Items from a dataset
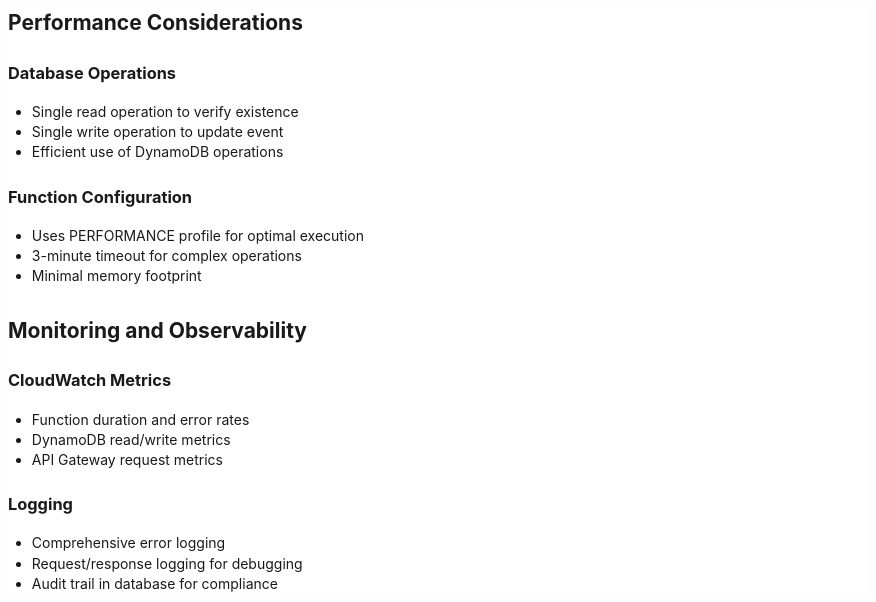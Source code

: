 ## Performance Considerations

### Database Operations
- Single read operation to verify existence
- Single write operation to update event
- Efficient use of DynamoDB operations

### Function Configuration
- Uses PERFORMANCE profile for optimal execution
- 3-minute timeout for complex operations
- Minimal memory footprint

## Monitoring and Observability

### CloudWatch Metrics
- Function duration and error rates
- DynamoDB read/write metrics
- API Gateway request metrics

### Logging
- Comprehensive error logging
- Request/response logging for debugging
- Audit trail in database for compliance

■ TASK DETAILS
Where the line containing "- 3-minute timeout for complex operations" appears in the data above, begin there and reproduce every line to the end exactly; include nothing else.

■ TASK OUTPUT
- 3-minute timeout for complex operations
- Minimal memory footprint

## Monitoring and Observability

### CloudWatch Metrics
- Function duration and error rates
- DynamoDB read/write metrics
- API Gateway request metrics

### Logging
- Comprehensive error logging
- Request/response logging for debugging
- Audit trail in database for compliance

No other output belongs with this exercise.